Il Movimento 5 Stelle annuncia infine il deposito di una proposta di delibera per modificare il Regolamento comunale e rafforzare la tutela degli animali. «Ci auguriamo – conclude Masi – che l’apertura manifestata oggi dall’Amministrazione possa tradursi in una reale disponibilità a migliorare gli strumenti a disposizione della Polizia Municipale e della città».
Più critico il Comitato Cittadini per Firenze. Le dichiarazioni rilasciate oggi dalla Vicesindaca Paola Galgani, in risposta al Question Time presentato dal capogruppo del Movimento 5 Stelle Lorenzo Masi, confermano ancora una volta una «profonda distanza» tra «ciò che Palazzo Vecchio racconta e ciò che accade realmente sulle strade di Firenze». «Come Simone Scavullo – afferma il Presidente del Comitato Cittadini per Firenze – sento il dovere di intervenire dopo anni di battaglie, monitoraggi, segnalazioni, raccolte firme, sit-in e confronti con i cittadini. Da anni denunciamo lo sfruttamento degli animali impiegati per l’elemosina. Abbiamo organizzato manifestazioni in Piazza della Signoria, promosso raccolte firme consegnate al Consiglio Comunale e documentato decine di situazioni con fotografie, video e testimonianze. Non si tratta di opinioni, ma di un lavoro costante sul territorio».
La Vicesindaca, che ha la delega al benessere animale, sostiene «di aver aperto un confronto con le associazioni animaliste». Ma il Comitato Cittadini per Firenze, che da anni porta avanti questa battaglia, «non è mai stato realmente coinvolto». «Due anni fa – ricorda Scavullo – mi fu chiesto di predisporre un dossier completo con regolamenti, ordinanze, protocolli e casi adottati da altri Comuni italiani. Quel materiale è stato consegnato. Dopo aver ottenuto tutte le informazioni richieste, non è mai arrivata una convocazione né un ulteriore confronto. Questo non è dialogo: significa utilizzare il lavoro degli altri senza riconoscerne il contributo».
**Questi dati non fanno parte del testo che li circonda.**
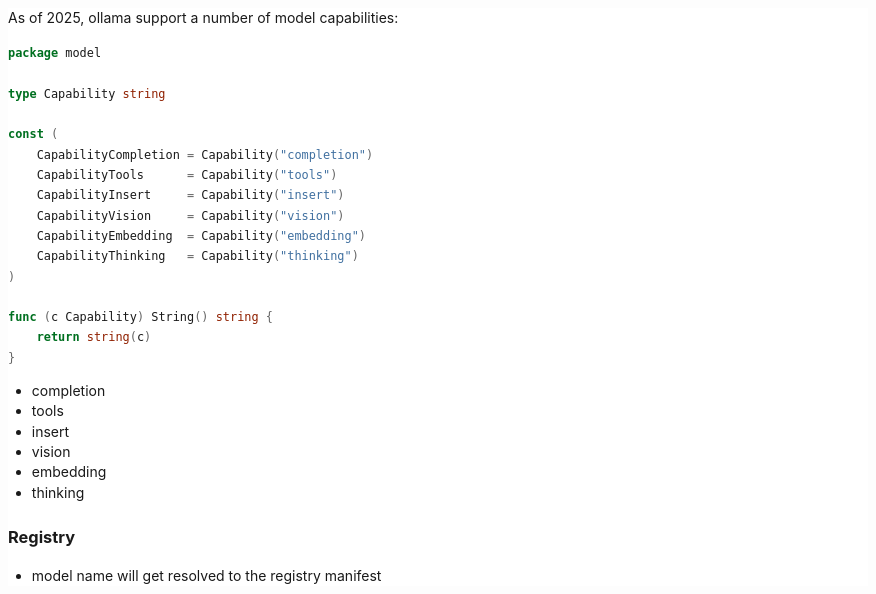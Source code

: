 As of 2025, ollama support a number of model capabilities:

```go
package model

type Capability string

const (
    CapabilityCompletion = Capability("completion")
    CapabilityTools      = Capability("tools")
    CapabilityInsert     = Capability("insert")
    CapabilityVision     = Capability("vision")
    CapabilityEmbedding  = Capability("embedding")
    CapabilityThinking   = Capability("thinking")
)

func (c Capability) String() string {
    return string(c)
}
```

* completion
* tools
* insert
* vision
* embedding
* thinking



### Registry

* model name will get resolved to the registry manifest
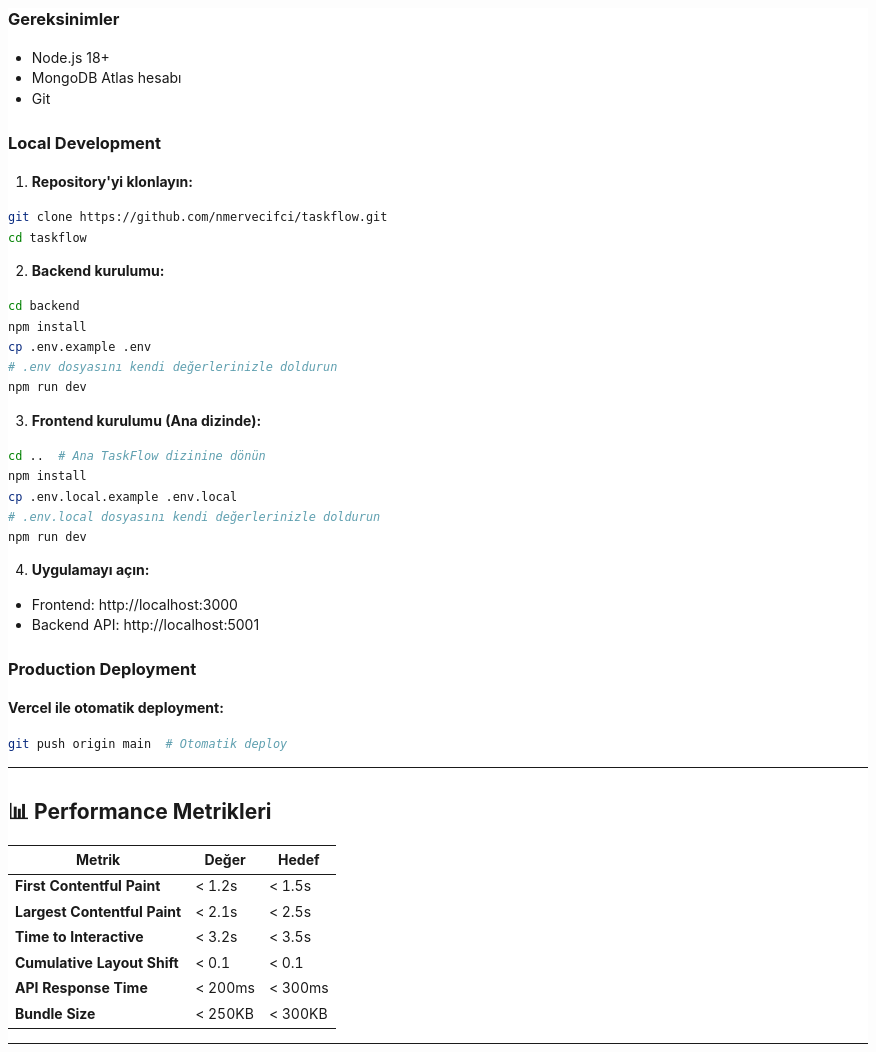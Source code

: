 ### **Gereksinimler**
- Node.js 18+ 
- MongoDB Atlas hesabı
- Git

### **Local Development**

1. **Repository'yi klonlayın:**
```bash
git clone https://github.com/nmervecifci/taskflow.git
cd taskflow
```

2. **Backend kurulumu:**
```bash
cd backend
npm install
cp .env.example .env
# .env dosyasını kendi değerlerinizle doldurun
npm run dev
```

3. **Frontend kurulumu (Ana dizinde):**
```bash
cd ..  # Ana TaskFlow dizinine dönün
npm install
cp .env.local.example .env.local
# .env.local dosyasını kendi değerlerinizle doldurun
npm run dev
```

4. **Uygulamayı açın:**
- Frontend: http://localhost:3000
- Backend API: http://localhost:5001

### **Production Deployment**

**Vercel ile otomatik deployment:**
```bash
git push origin main  # Otomatik deploy
```

---

## 📊 Performance Metrikleri

| Metrik | Değer | Hedef |
|--------|-------|-------|
| **First Contentful Paint** | < 1.2s | < 1.5s |
| **Largest Contentful Paint** | < 2.1s | < 2.5s |
| **Time to Interactive** | < 3.2s | < 3.5s |
| **Cumulative Layout Shift** | < 0.1 | < 0.1 |
| **API Response Time** | < 200ms | < 300ms |
| **Bundle Size** | < 250KB | < 300KB |

---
«Si continua poi a parlare di controlli approfonditi della Polizia Municipale – prosegue Scavullo -. La domanda è semplice: dove sono? I cittadini continuano a segnalare situazioni di degrado e sfruttamento, ma nella maggior parte dei casi ricevono risposte evasive o addirittura vengono liquidati senza alcun seguito. Se esistono verifiche sistematiche, l’Amministrazione le renda pubbliche».
«Anche sugli operatori di strada la realtà appare ben diversa da quella descritta. Abbiamo raccolto testimonianze dirette di persone senza fissa dimora che dichiarano di non aver mai ricevuto il supporto degli operatori sociali citati dal Comune. Sono dichiarazioni documentate che meritano risposte, non slogan».
Ancora più grave, secondo il Comitato, è minimizzare il concetto di maltrattamento. «Un cane costretto a rimanere per ore sotto il sole – incalza Scavullo –, sull’asfalto rovente, esposto al caldo estremo e utilizzato per attirare l’elemosina, non può essere considerato semplicemente parte di una normale relazione con il proprietario. La tutela del benessere animale deve partire dalla realtà dei fatti».
Infine, «respingiamo con decisione il tentativo di far passare la proposta di sequestro come se gli animali fossero equiparati a oggetti. Nessuno sostiene questo. Al contrario, proprio perché gli animali sono esseri senzienti – conclude la nota – chiediamo strumenti che consentano di sottrarli a situazioni di sfruttamento quando ne ricorrono i presupposti di legge. È lo sfruttamento a trasformare l’animale in un mezzo per ottenere denaro, ed è questo che deve essere contrastato. Dopo anni di promesse, Firenze non ha bisogno di nuove dichiarazioni di principio. Ha bisogno di controlli reali, interventi efficaci e strumenti concreti per fermare chi utilizza gli animali come strumenti per l’elemosina».
Il Comitato Cittadini per Firenze continuerà questa battaglia fino a quando alle parole seguiranno finalmente i fatti.